Part 2: The Words Teachers Use Stay in the Body
This post continues the conversation about language in ballet teaching begun in “Using Clear Language to Guide Ballet Students.”
I remember a moment from third grade that had nothing to do with dance.
We were in art class, drawing with chalk on sandpaper. I was trying to create a desert scene, but I must have been moving the chalk against the grain of the paper. My teacher came over, clearly frustrated, and I remember hearing the word stupid.
Even now, I cannot recall the exact sentence. I do not know whether she meant that I was stupid or that what I was doing was stupid. But the word stayed with me.
For a long time afterward, I felt hesitant whenever I colored or drew.

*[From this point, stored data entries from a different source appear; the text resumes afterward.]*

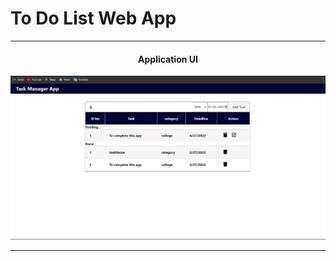 # To Do List Web App


*****

<div align="center">
<h4>Application UI</h4>
</div>

<img src="https://github.com/tusharkumarr/Reactassessment/blob/main/todoapp-master/Result.jpeg" alt="alt text"/> 

***** 


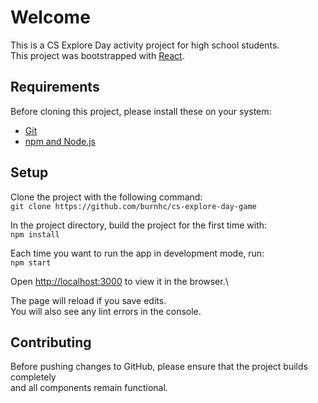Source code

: # Welcome

This is a CS Explore Day activity project for high school students.\
This project was bootstrapped with [React](https://github.com/facebook/create-react-app).

## Requirements

Before cloning this project, please install these on your system:
* [Git](http://git-scm.com/downloads)
* [npm and Node.js](https://www.npmjs.com/get-npm)

## Setup

Clone the project with the following command:\
`git clone https://github.com/burnhc/cs-explore-day-game`

In the project directory, build the project for the first time with:\
`npm install`

Each time you want to run the app in development mode, run:\
`npm start`

Open [http://localhost:3000](http://localhost:3000) to view it in the browser.\

The page will reload if you save edits.\
You will also see any lint errors in the console.

## Contributing

Before pushing changes to GitHub, please ensure that the project builds completely\
and all components remain functional.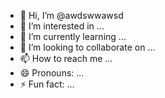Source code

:- 👋 Hi, I’m @awdswwawsd
- 👀 I’m interested in ...
- 🌱 I’m currently learning ...
- 💞️ I’m looking to collaborate on ...
- 📫 How to reach me ...
- 😄 Pronouns: ...
- ⚡ Fun fact: ...

<!---
awdswwawsd/awdswwawsd is a ✨ special ✨ repository because its `README.md` (this file) appears on your GitHub profile.
You can click the Preview link to take a look at your changes.
--->
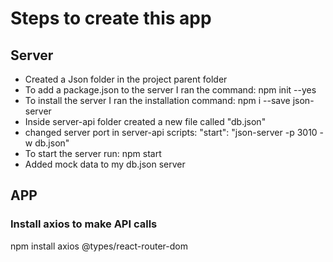# Steps to create this app

## Server 

- Created a Json folder in the project parent folder
- To add a package.json to the server I ran the command:  npm init --yes 
- To install the server I ran the installation command: npm i --save json-server
- Inside server-api folder created a new file called "db.json"
- changed server port in server-api scripts: "start": "json-server -p 3010 -w db.json"
- To start the server run: npm start
- Added mock data to my db.json server

## APP

### Install axios to make API calls

npm install axios @types/react-router-dom

###


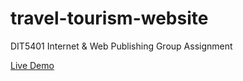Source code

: # travel-tourism-website
DIT5401 Internet &amp; Web Publishing Group Assignment

<!-- Place this tag where you want the button to render. -->
<a class="github-button" href="https://raw.githack.com/TSJean45/travel-tourism-website/main/index.html" data-icon="octicon-play" target="_blank" aria-label="Use this GitHub Action ntkme/github-buttons on GitHub">Live Demo</a>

Something that had once been playful suddenly carried a sense of caution. Eventually, I rediscovered the joy of coloring, but the memory never disappeared.
Experiences like this remind me that teacher language can remain in the body far longer than we realize.

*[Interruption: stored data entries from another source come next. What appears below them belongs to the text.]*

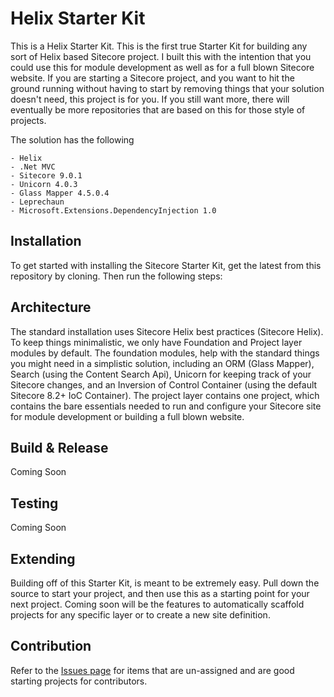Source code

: # Helix Starter Kit

This is a Helix Starter Kit.  This is the first true Starter Kit for building any sort of Helix based Sitecore project.  I built this with the intention that you could use this for module development as well as for a full blown Sitecore website.  If you are starting a Sitecore project, and you want to hit the ground running without having to start by removing things that your solution doesn't need, this project is for you.  If you still want more, there will eventually be more repositories that are based on this for those style of projects.

The solution has the following 

    - Helix
	- .Net MVC
	- Sitecore 9.0.1
	- Unicorn 4.0.3
	- Glass Mapper 4.5.0.4
	- Leprechaun 
	- Microsoft.Extensions.DependencyInjection 1.0

## Installation

To get started with installing the Sitecore Starter Kit, get the latest from this repository by cloning. Then run the following steps:



## Architecture

The standard installation uses Sitecore Helix best practices (Sitecore Helix).  To keep things minimalistic, we only have Foundation and Project layer modules by default.  The foundation modules, help with the standard things you might need in a simplistic solution, including an ORM (Glass Mapper), Search (using the Content Search Api), Unicorn for keeping track of your Sitecore changes, and an Inversion of Control Container (using the default Sitecore 8.2+ IoC Container).  The project layer contains one project, which contains the bare essentials needed to run and configure your Sitecore site for module development or building a full blown website.

## Build & Release

Coming Soon

## Testing

Coming Soon

## Extending

Building off of this Starter Kit, is meant to be extremely easy.  Pull down the source to start your project, and then use this as a starting point for your next project.  Coming soon will be the features to automatically scaffold projects for any specific layer or to create a new site definition.

## Contribution

Refer to the [Issues page](/sitecoremaster/Helix-Starter-Kit/issues) for items that are un-assigned and are good starting projects for contributors.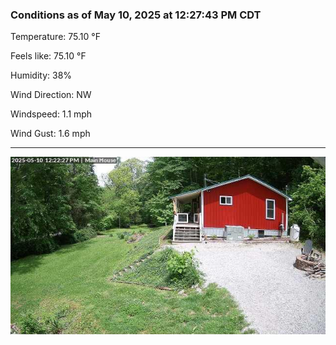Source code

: ### Conditions as of May 10, 2025 at 12:27:43 PM CDT 

Temperature: 75.10 &deg;F

Feels like: 75.10 &deg;F

Humidity: 38%

Wind Direction: NW

Windspeed: 1.1 mph

Wind Gust: 1.6 mph

---

<img src="./images/latest.jpeg"/>

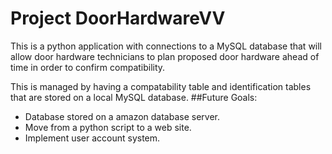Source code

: # Project DoorHardwareVV
This is a python application with connections to a MySQL database that will allow door hardware technicians to plan proposed door hardware ahead of time in order to confirm compatibility. 

This is managed by having a compatability table and identification tables that are stored on a local MySQL database.
##Future Goals:
- Database stored on a amazon database server.
- Move from a python script to a web site.
- Implement user account system. 

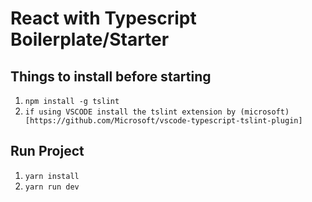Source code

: # React with Typescript Boilerplate/Starter

## Things to install before starting

1. `npm install -g tslint`
2. `if using VSCODE install the tslint extension by (microsoft)[https://github.com/Microsoft/vscode-typescript-tslint-plugin]`

## Run Project

1. `yarn install`
2. `yarn run dev`
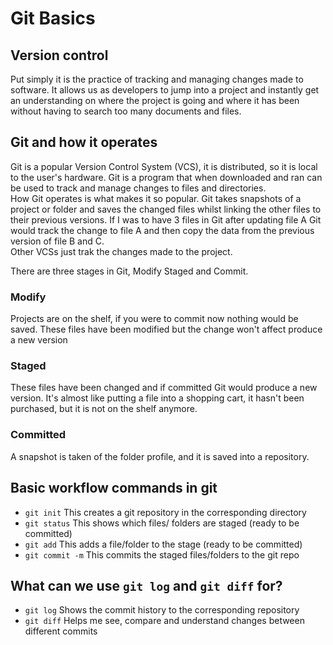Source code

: # Git Basics

## Version control
Put simply it is the practice of tracking and managing changes made to software. It allows us as developers to jump into 
a project and instantly get an understanding on where the project is going and where it has been without having to search
too many documents and files.



## Git and how it operates
Git is a popular Version Control System (VCS), it is distributed, so it is local to the user's hardware. Git is a program
that when downloaded and ran can be used to track and manage changes to files and directories.<br>
How Git operates is what makes it so popular. Git takes snapshots of a project or folder and saves the changed files whilst
linking the other files to their previous versions. If I was to have 3 files in Git after updating file A Git would track
the change to file A and then copy the data from the previous version of file B and C.<br>
Other VCSs just trak the changes made to the project.<br>

There are three stages in Git, Modify Staged and Commit.
### Modify
Projects are on the shelf, if you were to commit now nothing would be saved. These files have been modified but the change 
won't affect produce a new version
### Staged
These files have been changed and if committed Git would produce a new version. It's almost like putting a file into a shopping
cart, it hasn't been purchased, but it is not on the shelf anymore.
### Committed
A snapshot is taken of the folder profile, and it is saved into a repository.

## Basic workflow commands in git

- `git init`
This creates a git repository in the corresponding directory
- `git status`
This shows which files/ folders are staged (ready to be committed)
- `git add`
This adds a file/folder to the stage (ready to be committed)
- `git commit -m`
This commits the staged files/folders to the git repo

## What can we use `git log` and `git diff` for?
- `git log`
Shows the commit history to the corresponding repository
- `git diff`
Helps me see, compare and understand changes between different commits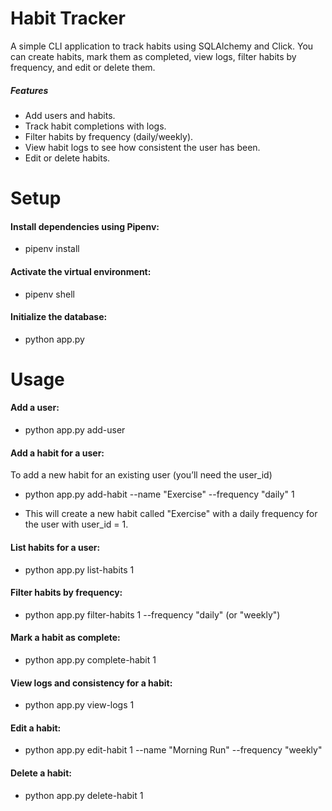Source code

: # Habit Tracker

A simple CLI application to track habits using SQLAlchemy and Click. You can create habits, mark them as completed, view logs, filter habits by frequency, and edit or delete them.

##### Features
 - Add users and habits.
 - Track habit completions with logs.
 - Filter habits by frequency (daily/weekly).
 - View habit logs to see how consistent the user has been.
 - Edit or delete habits.

# Setup

#### Install dependencies using Pipenv:
 - pipenv install

#### Activate the virtual environment:
 - pipenv shell

#### Initialize the database:
 - python app.py

# Usage

#### Add a user:
 - python app.py add-user

#### Add a habit for a user:
To add a new habit for an existing user (you’ll need the user_id)
 - python app.py add-habit --name "Exercise" --frequency "daily" 1

 - This will create a new habit called "Exercise" with a daily frequency for the user with user_id = 1.

#### List habits for a user:
 - python app.py list-habits 1

#### Filter habits by frequency:
 - python app.py filter-habits 1 --frequency "daily" (or "weekly")

#### Mark a habit as complete:
 - python app.py complete-habit 1

#### View logs and consistency for a habit:
 - python app.py view-logs 1

#### Edit a habit:
 - python app.py edit-habit 1 --name "Morning Run" --frequency "weekly"

#### Delete a habit:
 - python app.py delete-habit 1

In dance training, this dynamic becomes especially important. Because dancers learn through their bodies, corrections are not simply understood intellectually—they are felt physically and emotionally. The language teachers use in the studio influences how dancers experience movement, risk-taking, and even their sense of possibility.
A well-placed correction can unlock understanding. A poorly chosen phrase can create hesitation that lingers long after the moment has passed.
The words teachers choose matter more than we often realize. They do not simply guide technique; they shape how dancers approach their bodies and their learning.
Over time, those words become part of the dancer’s internal dialogue—quietly influencing how they move, how they take risks, and how they grow.
In this sense, language is not a small detail of teaching. It is one of the most powerful tools we have.
Perhaps one of the most important responsibilities of teaching is learning to choose words that expand a dancer’s sense of possibility rather than narrow it.
The words used in training do not disappear once the correction is given—they often remain, shaping how movement is organized over time.
Thoughtful language is not an accessory to teaching, but a central part of it.